Problem => The answer must be every line of the records below that holds the word "handler".

Start of Task input

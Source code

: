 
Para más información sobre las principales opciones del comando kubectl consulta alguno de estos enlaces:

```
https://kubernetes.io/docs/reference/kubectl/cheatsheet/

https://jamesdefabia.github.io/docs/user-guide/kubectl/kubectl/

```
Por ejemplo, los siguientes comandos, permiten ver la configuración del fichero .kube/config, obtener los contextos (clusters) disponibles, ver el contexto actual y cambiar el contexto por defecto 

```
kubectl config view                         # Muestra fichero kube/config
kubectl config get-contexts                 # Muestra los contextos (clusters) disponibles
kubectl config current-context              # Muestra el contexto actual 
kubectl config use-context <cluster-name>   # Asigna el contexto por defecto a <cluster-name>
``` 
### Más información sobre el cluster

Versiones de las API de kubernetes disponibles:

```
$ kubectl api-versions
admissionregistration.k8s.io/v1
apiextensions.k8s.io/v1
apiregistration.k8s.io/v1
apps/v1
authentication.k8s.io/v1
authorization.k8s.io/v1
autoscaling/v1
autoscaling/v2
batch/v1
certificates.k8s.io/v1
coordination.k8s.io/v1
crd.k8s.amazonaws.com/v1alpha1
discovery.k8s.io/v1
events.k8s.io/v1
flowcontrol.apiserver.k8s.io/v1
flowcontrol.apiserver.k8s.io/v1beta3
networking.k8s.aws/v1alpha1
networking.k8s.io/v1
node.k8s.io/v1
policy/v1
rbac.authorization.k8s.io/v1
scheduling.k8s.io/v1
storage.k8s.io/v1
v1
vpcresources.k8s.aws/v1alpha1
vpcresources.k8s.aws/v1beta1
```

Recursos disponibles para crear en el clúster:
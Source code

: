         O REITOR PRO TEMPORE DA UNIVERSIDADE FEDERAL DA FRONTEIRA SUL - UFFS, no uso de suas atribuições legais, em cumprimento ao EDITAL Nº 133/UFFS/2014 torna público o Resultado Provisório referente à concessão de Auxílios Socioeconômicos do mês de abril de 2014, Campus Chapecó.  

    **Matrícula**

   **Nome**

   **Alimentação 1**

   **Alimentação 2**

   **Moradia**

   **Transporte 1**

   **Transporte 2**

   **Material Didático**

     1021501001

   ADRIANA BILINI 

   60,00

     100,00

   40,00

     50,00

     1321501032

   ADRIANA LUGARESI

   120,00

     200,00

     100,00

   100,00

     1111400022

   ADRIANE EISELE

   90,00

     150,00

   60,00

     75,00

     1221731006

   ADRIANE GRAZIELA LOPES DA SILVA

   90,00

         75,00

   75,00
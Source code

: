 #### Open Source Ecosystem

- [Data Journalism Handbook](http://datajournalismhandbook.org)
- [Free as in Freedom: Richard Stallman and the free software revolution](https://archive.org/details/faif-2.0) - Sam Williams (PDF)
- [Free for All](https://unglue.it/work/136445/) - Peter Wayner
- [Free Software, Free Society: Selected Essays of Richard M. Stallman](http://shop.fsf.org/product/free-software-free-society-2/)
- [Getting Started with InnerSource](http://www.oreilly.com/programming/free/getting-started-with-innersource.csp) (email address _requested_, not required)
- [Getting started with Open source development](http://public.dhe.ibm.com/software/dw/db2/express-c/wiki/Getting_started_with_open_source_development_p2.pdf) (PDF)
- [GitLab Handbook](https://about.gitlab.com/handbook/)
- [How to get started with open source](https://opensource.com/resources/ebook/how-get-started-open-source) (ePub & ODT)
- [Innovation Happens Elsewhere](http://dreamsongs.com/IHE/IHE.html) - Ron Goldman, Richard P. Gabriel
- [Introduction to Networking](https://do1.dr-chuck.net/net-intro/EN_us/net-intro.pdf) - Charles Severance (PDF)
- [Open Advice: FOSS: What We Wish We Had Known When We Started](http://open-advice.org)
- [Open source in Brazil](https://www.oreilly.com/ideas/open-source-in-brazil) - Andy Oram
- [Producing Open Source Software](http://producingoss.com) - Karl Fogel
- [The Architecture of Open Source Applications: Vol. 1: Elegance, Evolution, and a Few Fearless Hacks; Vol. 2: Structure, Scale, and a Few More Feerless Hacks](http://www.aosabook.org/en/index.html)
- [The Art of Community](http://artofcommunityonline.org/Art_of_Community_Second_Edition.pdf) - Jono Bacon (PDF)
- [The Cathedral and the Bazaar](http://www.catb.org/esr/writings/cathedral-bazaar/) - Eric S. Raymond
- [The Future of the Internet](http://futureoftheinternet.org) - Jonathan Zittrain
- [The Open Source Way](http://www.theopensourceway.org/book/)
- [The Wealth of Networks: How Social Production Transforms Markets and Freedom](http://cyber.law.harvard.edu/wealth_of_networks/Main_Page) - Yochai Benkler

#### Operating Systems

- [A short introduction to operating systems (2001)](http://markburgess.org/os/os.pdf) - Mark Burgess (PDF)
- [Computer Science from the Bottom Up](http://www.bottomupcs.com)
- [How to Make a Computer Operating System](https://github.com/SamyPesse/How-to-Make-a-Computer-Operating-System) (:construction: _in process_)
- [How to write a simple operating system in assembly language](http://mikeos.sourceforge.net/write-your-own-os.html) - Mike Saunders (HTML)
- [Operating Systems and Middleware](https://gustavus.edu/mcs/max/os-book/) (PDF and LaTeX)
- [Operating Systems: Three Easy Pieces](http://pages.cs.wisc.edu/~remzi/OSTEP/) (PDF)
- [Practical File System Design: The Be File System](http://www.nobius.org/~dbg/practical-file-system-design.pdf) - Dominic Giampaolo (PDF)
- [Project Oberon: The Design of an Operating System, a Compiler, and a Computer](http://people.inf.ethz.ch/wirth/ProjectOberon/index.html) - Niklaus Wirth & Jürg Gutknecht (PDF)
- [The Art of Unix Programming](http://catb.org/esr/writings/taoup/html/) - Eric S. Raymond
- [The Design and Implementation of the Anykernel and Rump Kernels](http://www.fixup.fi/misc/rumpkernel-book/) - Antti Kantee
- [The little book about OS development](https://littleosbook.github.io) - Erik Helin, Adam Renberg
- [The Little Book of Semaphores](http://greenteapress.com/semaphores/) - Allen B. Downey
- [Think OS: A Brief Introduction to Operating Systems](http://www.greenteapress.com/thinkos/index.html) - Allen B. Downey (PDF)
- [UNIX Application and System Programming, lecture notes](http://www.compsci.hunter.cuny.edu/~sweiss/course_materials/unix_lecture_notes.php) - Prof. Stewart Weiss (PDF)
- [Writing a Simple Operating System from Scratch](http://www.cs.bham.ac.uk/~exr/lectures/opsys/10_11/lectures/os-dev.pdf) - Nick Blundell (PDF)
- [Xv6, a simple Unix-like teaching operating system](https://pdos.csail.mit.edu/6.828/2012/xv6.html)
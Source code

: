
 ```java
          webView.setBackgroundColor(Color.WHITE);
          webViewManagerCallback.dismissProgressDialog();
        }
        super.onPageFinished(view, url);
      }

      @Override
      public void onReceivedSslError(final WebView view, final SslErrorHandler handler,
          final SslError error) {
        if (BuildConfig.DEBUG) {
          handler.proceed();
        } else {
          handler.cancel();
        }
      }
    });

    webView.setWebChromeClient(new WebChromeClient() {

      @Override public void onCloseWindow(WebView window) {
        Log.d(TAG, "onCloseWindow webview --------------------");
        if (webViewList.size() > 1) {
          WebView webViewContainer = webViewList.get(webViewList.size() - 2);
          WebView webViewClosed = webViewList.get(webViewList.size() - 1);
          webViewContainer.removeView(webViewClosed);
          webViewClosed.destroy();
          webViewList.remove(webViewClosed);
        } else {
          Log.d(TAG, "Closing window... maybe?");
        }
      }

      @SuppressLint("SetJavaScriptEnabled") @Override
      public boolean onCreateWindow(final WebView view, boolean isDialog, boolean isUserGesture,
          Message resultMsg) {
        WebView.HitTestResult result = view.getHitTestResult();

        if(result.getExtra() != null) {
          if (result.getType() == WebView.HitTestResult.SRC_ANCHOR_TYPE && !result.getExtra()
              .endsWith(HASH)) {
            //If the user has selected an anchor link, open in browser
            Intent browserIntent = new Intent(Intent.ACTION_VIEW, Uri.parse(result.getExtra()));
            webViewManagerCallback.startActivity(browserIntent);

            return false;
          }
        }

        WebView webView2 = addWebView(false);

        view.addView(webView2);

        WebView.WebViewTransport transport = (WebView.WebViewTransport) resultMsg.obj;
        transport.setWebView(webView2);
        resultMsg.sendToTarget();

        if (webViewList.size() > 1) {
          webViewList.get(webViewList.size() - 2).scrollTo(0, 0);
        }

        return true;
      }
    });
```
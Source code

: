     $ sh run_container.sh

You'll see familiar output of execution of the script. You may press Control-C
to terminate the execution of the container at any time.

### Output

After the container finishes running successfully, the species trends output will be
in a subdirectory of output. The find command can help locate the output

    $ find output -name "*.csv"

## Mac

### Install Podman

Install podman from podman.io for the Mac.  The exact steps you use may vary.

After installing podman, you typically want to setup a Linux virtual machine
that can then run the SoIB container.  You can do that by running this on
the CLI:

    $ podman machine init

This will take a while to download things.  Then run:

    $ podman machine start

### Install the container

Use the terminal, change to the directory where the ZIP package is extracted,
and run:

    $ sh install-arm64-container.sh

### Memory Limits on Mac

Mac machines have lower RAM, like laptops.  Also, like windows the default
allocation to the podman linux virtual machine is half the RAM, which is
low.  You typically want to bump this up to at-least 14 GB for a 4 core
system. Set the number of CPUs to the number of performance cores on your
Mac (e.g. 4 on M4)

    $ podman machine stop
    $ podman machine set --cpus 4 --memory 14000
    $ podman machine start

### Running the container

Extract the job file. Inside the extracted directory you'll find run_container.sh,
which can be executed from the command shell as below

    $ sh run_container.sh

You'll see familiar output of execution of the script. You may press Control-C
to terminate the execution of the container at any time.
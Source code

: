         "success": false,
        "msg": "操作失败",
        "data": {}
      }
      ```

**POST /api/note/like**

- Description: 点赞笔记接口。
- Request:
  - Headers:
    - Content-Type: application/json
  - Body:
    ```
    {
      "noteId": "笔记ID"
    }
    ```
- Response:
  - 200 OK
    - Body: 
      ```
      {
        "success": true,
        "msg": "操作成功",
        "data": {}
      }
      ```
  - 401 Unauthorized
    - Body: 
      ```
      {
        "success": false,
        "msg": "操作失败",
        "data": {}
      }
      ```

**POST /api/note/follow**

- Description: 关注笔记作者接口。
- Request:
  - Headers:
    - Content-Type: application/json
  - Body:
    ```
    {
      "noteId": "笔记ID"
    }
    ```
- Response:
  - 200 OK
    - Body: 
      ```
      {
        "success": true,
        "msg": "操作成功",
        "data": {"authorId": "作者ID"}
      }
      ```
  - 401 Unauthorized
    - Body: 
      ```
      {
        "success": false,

End of Task input

Output of the task =>
      public void onReceivedSslError(final WebView view, final SslErrorHandler handler,
          handler.proceed();
          handler.cancel();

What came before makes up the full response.